CHREMYLUS. Could we do anything worse than leave the G.o.d in the lurch and fly before this woman without so much as ever offering to fight?
BLEPSIDEMUS. But what weapons have we? Are we in a condition to show fight? Where is the breastplate, the buckler, that this wretch has not pledged?
CHREMYLUS. Be at ease. Plutus will readily triumph over her threats unaided.
POVERTY. Dare you reply, you scoundrels, you who are caught red-handed at the most horrible crime?
CHREMYLUS. As for you, you cursed jade, you pursue me with your abuse, though I have never done you the slightest harm.
POVERTY. Do you think it is doing me no harm to restore Plutus to the use of his eyes?
CHREMYLUS. Is this doing you harm, that we shower blessings on all men?
POVERTY. And what do you think will ensure their happiness?
CHREMYLUS. Ah! first of all we shall drive you out of Greece.
POVERTY. Drive me out? Could you do mankind a greater harm?
CHREMYLUS. Yes--if I gave up my intention to deliver them from you.
POVERTY. Well, let us discuss this point first. I propose to show that I am the sole cause of all your blessings, and that your safety depends on me alone. If I don't succeed, then do what you like to me.
CHREMYLUS. How dare you talk like this, you impudent hussy?
POVERTY. Agree to hear me and I think it will be very easy for me to prove that you are entirely on the wrong road, when you want to make the just men wealthy.
BLEPSIDEMUS. Oh! cudgel and rope's end, come to my help!
POVERTY. Why such wrath and these shouts, before you hear my arguments?
BLEPSIDEMUS. But who could listen to such words without exclaiming?
POVERTY. Any man of sense.
CHREMYLUS. But if you lose your case, what punishment will you submit to?

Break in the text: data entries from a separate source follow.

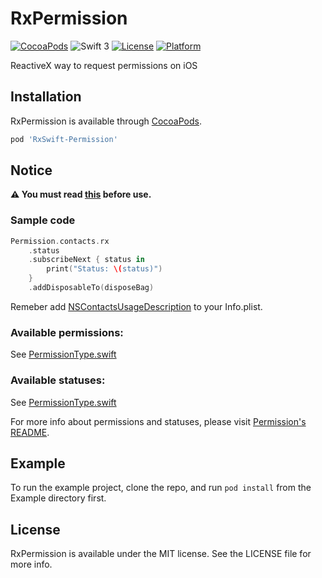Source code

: # RxPermission

[![CocoaPods](https://img.shields.io/cocoapods/v/RxSwift-Permission.svg)](https://github.com/sunshinejr/RxPermission)
![Swift 3](https://img.shields.io/badge/Swift-3.0.x-orange.svg)
[![License](https://img.shields.io/cocoapods/l/RxSwift-Permission.svg?style=flat)](http://cocoapods.org/pods/RxSwift-Permission)
[![Platform](https://img.shields.io/cocoapods/p/RxSwift-Permission.svg?style=flat)](http://cocoapods.org/pods/RxSwift-Permission)

ReactiveX way to request permissions on iOS


## Installation

RxPermission is available through [CocoaPods](http://cocoapods.org).


```ruby
pod 'RxSwift-Permission'
```
## Notice
**:warning: You must read [this](https://github.com/delba/Permission#configuration) before use.**

### Sample code
```swift
Permission.contacts.rx
    .status
    .subscribeNext { status in
        print("Status: \(status)")
    }
    .addDisposableTo(disposeBag)
```
Remeber add [NSContactsUsageDescription](https://developer.apple.com/library/content/documentation/General/Reference/InfoPlistKeyReference/Articles/CocoaKeys.html#//apple_ref/doc/uid/TP40009251-SW24) to your Info.plist.

### Available permissions:
See [PermissionType.swift](https://github.com/delba/Permission/blob/master/Source/PermissionType.swift)

### Available statuses:
See [PermissionType.swift](https://github.com/delba/Permission/blob/master/Source/PermissionStatus.swift)


For more info about permissions and statuses, please visit [Permission's README](https://github.com/delba/Permission#permission).

## Example

To run the example project, clone the repo, and run `pod install` from the Example directory first.

## License

RxPermission is available under the MIT license. See the LICENSE file for more info.
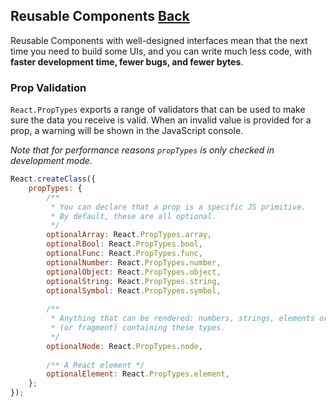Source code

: ## Reusable Components [Back](./../react.md)

Reusable Components with well-designed interfaces mean that the next time you need to build some UIs, and you can write much less code, with **faster development time, fewer bugs, and fewer bytes**.

### Prop Validation

`React.PropTypes` exports a range of validators that can be used to make sure the data you receive is valid. When an invalid value is provided for a prop, a warning will be shown in the JavaScript console. 

*Note that for performance reasons `propTypes` is only checked in development mode.*

```js
React.createClass({
    propTypes: {
        /** 
         * You can declare that a prop is a specific JS primitive.
         * By default, these are all optional.
         */
        optionalArray: React.PropTypes.array,
        optionalBool: React.PropTypes.bool,
        optionalFunc: React.PropTypes.func,
        optionalNumber: React.PropTypes.number,
        optionalObject: React.PropTypes.object,
        optionalString: React.PropTypes.string,
        optionalSymbol: React.PropTypes.symbol,
        
        /** 
         * Anything that can be rendered: numbers, strings, elements or an array
         * (or fragment) containing these types.
         */
        optionalNode: React.PropTypes.node,
        
        /** A React element */
        optionalElement: React.PropTypes.element,
    };
});
```
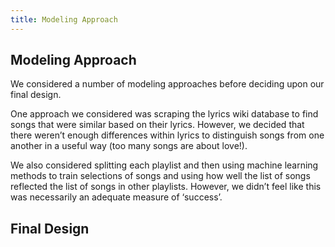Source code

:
 ```yaml
---
title: Modeling Approach
---
```


## Modeling Approach

We considered a number of modeling approaches before deciding upon our final design. 

One approach we considered was scraping the lyrics wiki database to find songs that were similar based on their lyrics. However, we decided that there weren’t enough differences within lyrics to distinguish songs from one another in a useful way (too many songs are about love!). 

We also considered splitting each playlist and then using machine learning methods to train selections of songs and using how well the list of songs reflected the list of songs in other playlists. However, we didn’t feel like this was necessarily an adequate measure of ‘success’. 


## Final Design


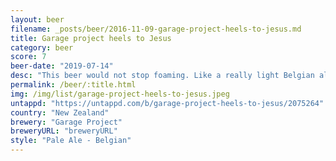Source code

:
 ```yaml
---
layout: beer
filename: _posts/beer/2016-11-09-garage-project-heels-to-jesus.md
title: Garage project heels to Jesus
category: beer
score: 7
beer-date: "2019-07-14"
desc: "This beer would not stop foaming. Like a really light Belgian ale. Very enjoyable"
permalink: /beer/:title.html
img: /img/list/garage-project-heels-to-jesus.jpeg
untappd: "https://untappd.com/b/garage-project-heels-to-jesus/2075264"
country: "New Zealand"
brewery: "Garage Project"
breweryURL: "breweryURL"
style: "Pale Ale - Belgian"
---
```

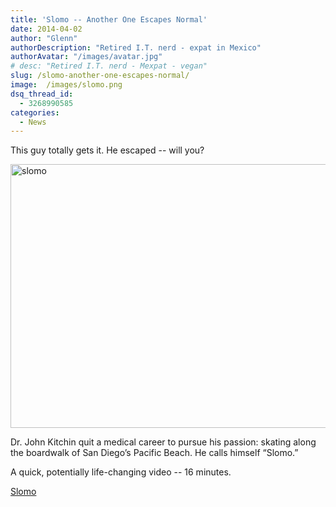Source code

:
 ```yaml
---
title: 'Slomo -- Another One Escapes Normal'
date: 2014-04-02
author: "Glenn"
authorDescription: "Retired I.T. nerd - expat in Mexico"
authorAvatar: "/images/avatar.jpg"
# desc: "Retired I.T. nerd - Mexpat - vegan"
slug: /slomo-another-one-escapes-normal/
image:  /images/slomo.png
dsq_thread_id:
  - 3268990585
categories:
  - News
---
```

This guy totally gets it. He escaped -- will you?

[<img class="alignnone size-foundation-featured-image wp-image-3639" src="https://vagabondians.com/wp-content/uploads/2014/04/slomo-900x507.png" alt="slomo" width="750" height="422" />][1]

Dr. John Kitchin quit a medical career to pursue his passion: skating along the boardwalk of San Diego’s Pacific Beach. He calls himself “Slomo.”

A quick, potentially life-changing video -- 16 minutes.

<a title="Slomo" href="https://nyti.ms/1s0fcv2" target="_blank">Slomo</a>

 [1]: https://nyti.ms/1s0fcv2
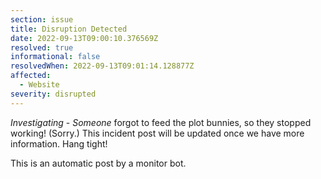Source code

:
 ```yaml
---
section: issue
title: Disruption Detected
date: 2022-09-13T09:00:10.376569Z
resolved: true
informational: false
resolvedWhen: 2022-09-13T09:01:14.128877Z
affected:
  - Website
severity: disrupted
---
```

*Investigating* - _Someone_ forgot to feed the plot bunnies, so they stopped working! (Sorry.) This incident post will be updated once we have more information. Hang tight!

This is an automatic post by a monitor bot.
        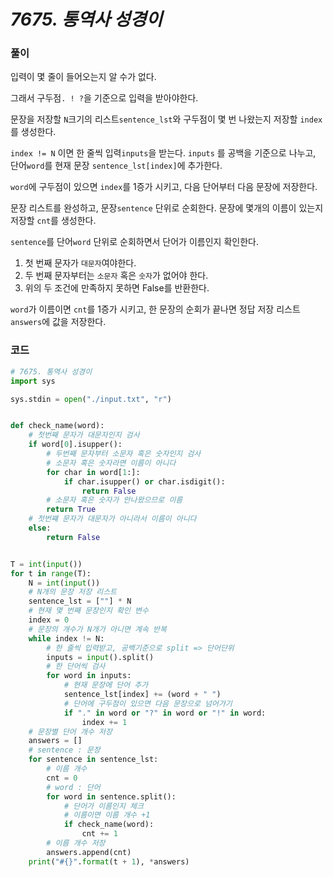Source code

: # *7675. 통역사 성경이*

### 풀이 

입력이 몇 줄이 들어오는지 알 수가 없다. 

그래서 구두점`. ! ?`을 기준으로 입력을 받아야한다.

문장을 저장할 `N`크기의 리스트`sentence_lst`와 구두점이 몇 번 나왔는지 저장할 `index`를 생성한다.

`index != N` 이면 한 줄씩 입력`inputs`을 받는다. `inputs` 를 공백을 기준으로 나누고, 단어`word`를 현재 문장 `sentence_lst[index]`에 추가한다.

`word`에 구두점이 있으면 `index`를 1증가 시키고, 다음 단어부터 다음 문장에 저장한다.

문장 리스트를 완성하고, 문장`sentence` 단위로 순회한다. 문장에 몇개의 이름이 있는지 저장할 `cnt`를 생성한다.

`sentence`를 단어`word` 단위로 순회하면서 단어가 이름인지 확인한다.

1. 첫 번째 문자가 `대문자`여야한다.
2. 두 번째 문자부터는 `소문자` 혹은 `숫자`가 없어야 한다.
3. 위의 두 조건에 만족하지 못하면 False를 반환한다.

`word`가 이름이면  `cnt`를 1증가 시키고, 한 문장의 순회가 끝나면 정답 저장 리스트`answers`에 값을 저장한다.

### 코드

```python
# 7675. 통역사 성경이
import sys

sys.stdin = open("./input.txt", "r")


def check_name(word):
    # 첫번째 문자가 대문자인지 검사
    if word[0].isupper():
        # 두번째 문자부터 소문자 혹은 숫자인지 검사
        # 소문자 혹은 숫자라면 이름이 아니다
        for char in word[1:]:
            if char.isupper() or char.isdigit():
                return False
        # 소문자 혹은 숫자가 안나왔으므로 이름
        return True
    # 첫번쨰 문자가 대문자가 아니라서 이름이 아니다
    else:
        return False


T = int(input())
for t in range(T):
    N = int(input())
    # N개의 문장 저장 리스트
    sentence_lst = [""] * N
    # 현재 몇 번째 문장인지 확인 변수
    index = 0
    # 문장의 개수가 N개가 아니면 계속 반복
    while index != N:
        # 한 줄씩 입력받고, 공백기준으로 split => 단어단위
        inputs = input().split()
        # 한 단어씩 검사
        for word in inputs:
            # 현재 문장에 단어 추가
            sentence_lst[index] += (word + " ")
            # 단어에 구두점이 있으면 다음 문장으로 넘어가기
            if "." in word or "?" in word or "!" in word:
                index += 1
    # 문장별 단어 개수 저장
    answers = []
    # sentence : 문장
    for sentence in sentence_lst:
        # 이름 개수
        cnt = 0
        # word : 단어
        for word in sentence.split():
            # 단어가 이름인지 체크
            # 이름이면 이름 개수 +1
            if check_name(word):
                cnt += 1
        # 이름 개수 저장
        answers.append(cnt)
    print("#{}".format(t + 1), *answers)

```

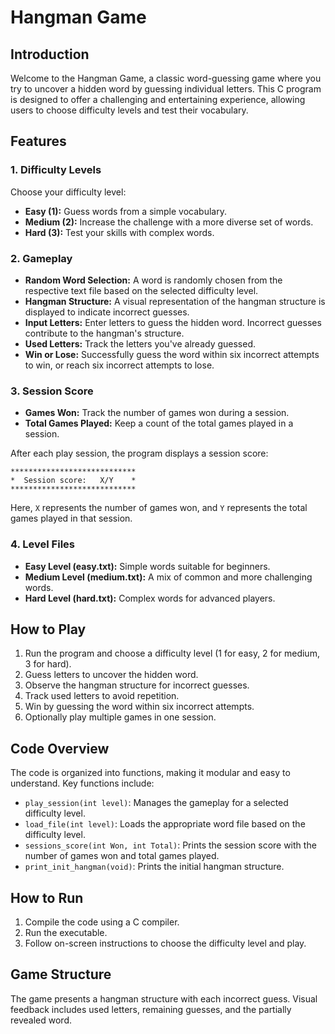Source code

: # Hangman Game

## Introduction

Welcome to the Hangman Game, a classic word-guessing game where you try to uncover a hidden word by guessing individual letters. This C program is designed to offer a challenging and entertaining experience, allowing users to choose difficulty levels and test their vocabulary.

## Features

### 1. Difficulty Levels

Choose your difficulty level:
- **Easy (1):** Guess words from a simple vocabulary.
- **Medium (2):** Increase the challenge with a more diverse set of words.
- **Hard (3):** Test your skills with complex words.

### 2. Gameplay

- **Random Word Selection:** A word is randomly chosen from the respective text file based on the selected difficulty level.
- **Hangman Structure:** A visual representation of the hangman structure is displayed to indicate incorrect guesses.
- **Input Letters:** Enter letters to guess the hidden word. Incorrect guesses contribute to the hangman's structure.
- **Used Letters:** Track the letters you've already guessed.
- **Win or Lose:** Successfully guess the word within six incorrect attempts to win, or reach six incorrect attempts to lose.

### 3. Session Score

- **Games Won:** Track the number of games won during a session.
- **Total Games Played:** Keep a count of the total games played in a session.
  
After each play session, the program displays a session score:

```plaintext
****************************
*  Session score:   X/Y    *
****************************
```

Here, `X` represents the number of games won, and `Y` represents the total games played in that session.

### 4. Level Files

- **Easy Level (easy.txt):** Simple words suitable for beginners.
- **Medium Level (medium.txt):** A mix of common and more challenging words.
- **Hard Level (hard.txt):** Complex words for advanced players.

## How to Play

1. Run the program and choose a difficulty level (1 for easy, 2 for medium, 3 for hard).
2. Guess letters to uncover the hidden word.
3. Observe the hangman structure for incorrect guesses.
4. Track used letters to avoid repetition.
5. Win by guessing the word within six incorrect attempts.
6. Optionally play multiple games in one session.

## Code Overview

The code is organized into functions, making it modular and easy to understand. Key functions include:

- `play_session(int level)`: Manages the gameplay for a selected difficulty level.
- `load_file(int level)`: Loads the appropriate word file based on the difficulty level.
- `sessions_score(int Won, int Total)`: Prints the session score with the number of games won and total games played.
- `print_init_hangman(void)`: Prints the initial hangman structure.

## How to Run

1. Compile the code using a C compiler.
2. Run the executable.
3. Follow on-screen instructions to choose the difficulty level and play.

## Game Structure
The game presents a hangman structure with each incorrect guess.
Visual feedback includes used letters, remaining guesses, and the partially revealed word.
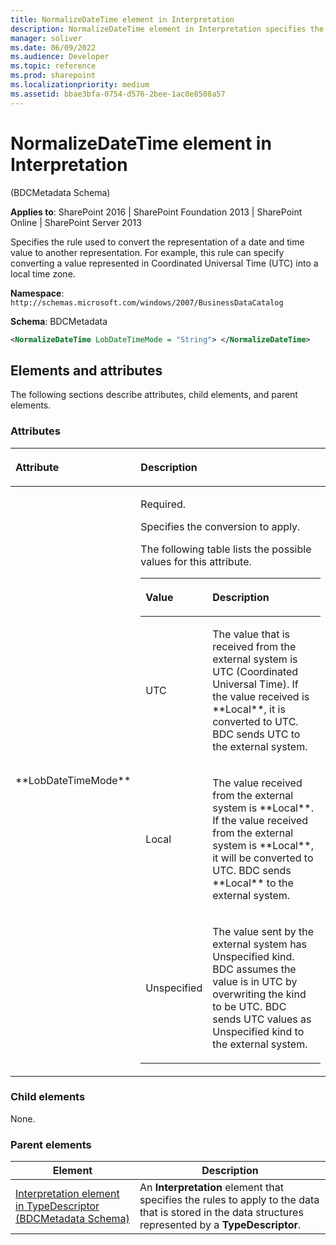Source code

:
 ```yaml
---
title: NormalizeDateTime element in Interpretation
description: NormalizeDateTime element in Interpretation specifies the rule used to convert the representation of a date and time value to another representation.
manager: soliver
ms.date: 06/09/2022
ms.audience: Developer
ms.topic: reference
ms.prod: sharepoint
ms.localizationpriority: medium
ms.assetid: bbae3bfa-0754-d576-2bee-1ac0e8508a57
---
```


# NormalizeDateTime element in Interpretation 

(BDCMetadata Schema)

**Applies to**: SharePoint 2016 | SharePoint Foundation 2013 | SharePoint Online | SharePoint Server 2013

Specifies the rule used to convert the representation of a date and time value to another representation. For example, this rule can specify converting a value represented in Coordinated Universal Time (UTC) into a local time zone.

**Namespace**: `http://schemas.microsoft.com/windows/2007/BusinessDataCatalog`

**Schema**: BDCMetadata

```XML
<NormalizeDateTime LobDateTimeMode = "String"> </NormalizeDateTime>
```

## Elements and attributes

The following sections describe attributes, child elements, and parent elements.

### Attributes

<table>
<colgroup>
<col width="20%" />
<col width="80%" />
</colgroup>
<thead>
<tr class="header">
<th align="left"><p>Attribute</p></th>
<th align="left"><p>Description</p></th>
</tr>
</thead>
<tbody>
<tr class="odd">
<td align="left"><p>**LobDateTimeMode**</p></td>
<td align="left"><p>Required.</p>
<p>Specifies the conversion to apply.</p>
<p>The following table lists the possible values for this attribute.</p>
<div class="tableSection">
<table>
<colgroup>
<col width="20%" />
<col width="80%" />
</colgroup>
<thead>
<tr class="header">
<th align="left"><p>Value</p></th>
<th align="left"><p>Description</p></th>
</tr>
</thead>
<tbody>
<tr class="odd">
<td align="left"><p>UTC</p></td>
<td align="left"><p>The value that is received from the external system is UTC (Coordinated Universal Time). If the value received is **Local**, it is converted to UTC. BDC sends UTC to the external system.</p></td>
</tr>
<tr class="even">
<td align="left"><p>Local</p></td>
<td align="left"><p>The value received from the external system is **Local**. If the value received from the external system is **Local**, it will be converted to UTC. BDC sends **Local** to the external system.</p></td>
</tr>
<tr class="odd">
<td align="left"><p>Unspecified</p></td>
<td align="left"><p>The value sent by the external system has Unspecified kind. BDC assumes the value is in UTC by overwriting the kind to be UTC. BDC sends UTC values as Unspecified kind to the external system.</p></td>
</tr>
</tbody>
</table>
</div></td>
</tr>
</tbody>
</table>

### Child elements

None.

### Parent elements

|Element|Description|
|-------|-----------|
|[Interpretation element in TypeDescriptor (BDCMetadata Schema)](interpretation-element-in-typedescriptor-bdcmetadata-schema.md)|An **Interpretation** element that specifies the rules to apply to the data that is stored in the data structures represented by a **TypeDescriptor**.|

POVERTY. Choose what you will.
CHREMYLUS. That's all right.
POVERTY. You shall suffer the same if you are beaten!
CHREMYLUS. Do you think twenty deaths a sufficiently large stake?
BLEPSIDEMUS. Good enough for her, but for us two would suffice.
POVERTY. You won't escape, for is there indeed a single valid argument to oppose me with?
CHORUS. To beat her in this debate, you must call upon all your wits.
Make no allowances and show no weakness!
CHREMYLUS. It is right that the good should be happy, that the wicked and the impious, on the other hand, should be miserable; that is a truth, I believe, which no one will gainsay. To realize this condition of things is as great a proposal as it is n.o.ble and useful in every respect, and we have found a means of attaining the object of our wishes. If Plutus recovers his sight and ceases from wandering about unseeing and at random, he will go to seek the just men and never leave them again; he will shun the perverse and unG.o.dly; so, thanks to him, all men will become honest, rich and pious. Can anything better be conceived for the public weal?
BLEPSIDEMUS. Of a certainty, no! I bear witness to that. It is not even necessary she should reply.
CHREMYLUS. Does it not seem that everything is extravagance in the world, or rather madness, when you watch the way things go? A crowd of rogues enjoy blessings they have won by sheer injustice, while more honest folks are miserable, die of hunger, and spend their whole lives with you.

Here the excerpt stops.